Para ese punto, la hermosa Louise estaba deseando irse de su propia habitación para siempre. La delgada línea de calma entre ellos había desaparecido en el momento que mencionó su respuesta a la extraña confesión.

Ella podía sentir la conducta del príncipe Alan cambiar cuando se alejó de su cuerpo, encogiéndose en sí misma como si no quisiera tocar un centímetro de él.

Estaba cerca de la puerta, debían estar esperándola para el desayuno y si no llegaba a tiempo alguien vendría a buscarla… —¿A dónde m****a te crees que vas, Louise?

Congelada. Su cuerpo fue azotado contra la pared contigua a la puerta y su cabello alborotado cubrió su visión, pero entre las hebras de él, pudo mirar el rostro de Alan mirarle molesto. Tragó saliva, pero se mantuvo firme en su sitio, esperando no darle el gusto de verse temerosa ante él.

Sin esperarlo, un empujón aún más fuerte logró sacarle el aliento. Estaba apresándola con su cuerpo trabajado y muchísimo más grande que el suyo, sintiéndose poderoso de tener a tan agraciada y terca mujer bajo su poder. Aunque eso no fuera lo que ella pensara.

—Entonces, dime, hermosa… —Alan, encantado con la posición sometida a la que le había obligado a adoptar, aprovechó de acariciar su delicado rostro y acomodar uno de sus mechones rebeldes detrás de su oreja.
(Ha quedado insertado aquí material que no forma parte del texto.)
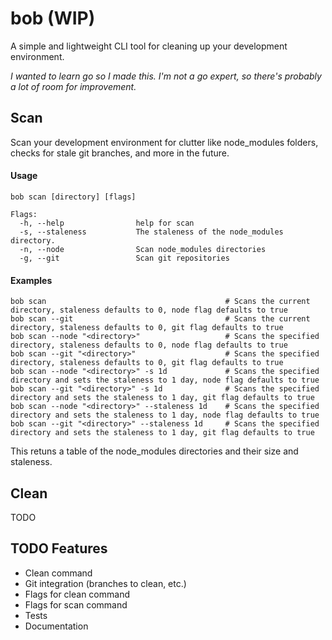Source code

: # bob (WIP)

A simple and lightweight CLI tool for cleaning up your development environment.

_I wanted to learn go so I made this. I'm not a go expert, so there's probably a lot of room for improvement._

## Scan

Scan your development environment for clutter like node_modules folders, checks for stale git branches, and more in the future.

#### Usage

```
bob scan [directory] [flags]

Flags:
  -h, --help                help for scan
  -s, --staleness           The staleness of the node_modules directory.
  -n, --node                Scan node_modules directories
  -g, --git                 Scan git repositories
```

#### Examples

```
bob scan                                        # Scans the current directory, staleness defaults to 0, node flag defaults to true
bob scan --git                                  # Scans the current directory, staleness defaults to 0, git flag defaults to true
bob scan --node "<directory>"                   # Scans the specified directory, staleness defaults to 0, node flag defaults to true
bob scan --git "<directory>"                    # Scans the specified directory, staleness defaults to 0, git flag defaults to true
bob scan --node "<directory>" -s 1d             # Scans the specified directory and sets the staleness to 1 day, node flag defaults to true
bob scan --git "<directory>" -s 1d              # Scans the specified directory and sets the staleness to 1 day, git flag defaults to true
bob scan --node "<directory>" --staleness 1d    # Scans the specified directory and sets the staleness to 1 day, node flag defaults to true
bob scan --git "<directory>" --staleness 1d     # Scans the specified directory and sets the staleness to 1 day, git flag defaults to true
```

This retuns a table of the node_modules directories and their size and staleness.

## Clean

TODO

## TODO Features

- Clean command
- Git integration (branches to clean, etc.)
- Flags for clean command
- Flags for scan command
- Tests
- Documentation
Su cabello rubio le provocó cosquillas cuando se inclinó a oler la exquisita fragancia del perfume en su cuello.

Sintió la punta de su nariz vagar por la curvatura de su cuello, y se asqueó cuando le escuchó elogiar su femenino aroma. Sujetando su cuerpo evitando que escapara, como un depredador examinando a su presa.

Louise, estaba asqueada.

No era la primera vez.

—¿Cómo harás cuando tengas que dejar de ser la puta de mi padre? ¿Uhm? —Exaltada, Louise intentó deshacerse de la fuerza que él ejercía pero lo único que logró fue que le apretara aún más. —Já, ¿por qué reaccionar así? ¿Te duele que te digan las verdades a la cara? ¿O prefieres seguir haciendo ese teatrito de que no haces nada más que tu trabajo?

—Porque eso es lo que hago. —Le dijo, completamente seria y con el ceño fruncido. Incapaz de escuchar su versión distorsionada de las cosas, porque él estaba malditamente desquiciado. —¿Ah, sí? ¿Te gusta aparentar que te gusta hacer tu trabajo? ¿O te gusta hacerlo para poder conseguir la atención de los hombres?

Louise fijó su mirada en él, hastiada por las mentiras que salían de su boca y furiosa por la manera en que quería rebajar su arduo trabajo.

Internamente, un tanto aterrada por la presión de sus manos en sus brazos y la respiración agitada que se mezclaba con la suya.

—Prefieres no responder, ¿eh? Eso es lo que haces siempre. Intento hacer que me quieras pero tú simplemente no dices nada. —Sus ojos adoptaron una mezcla de tristeza y molestia que le inspiró un miedo escalofriante. En la forma que su voz se volvió suave, y volvió a acariciar su rostro con delicadeza. —¿Cómo harás cuando tu lugar no esté en esta familia? ¡Tú ni siquiera deberías estar viviendo bajo este techo!

Louise se encogió con los ojos apretados cuando un puñetazo impactó a un lado de su cabeza, los gritos del príncipe llenando toda su mente y sin escapatoria de salir de ese embrollo.

Nunca le había visto tan colérico, y estaba comenzando a asustarse de que pudiera golpearle. Porque él era capaz de hacerlo.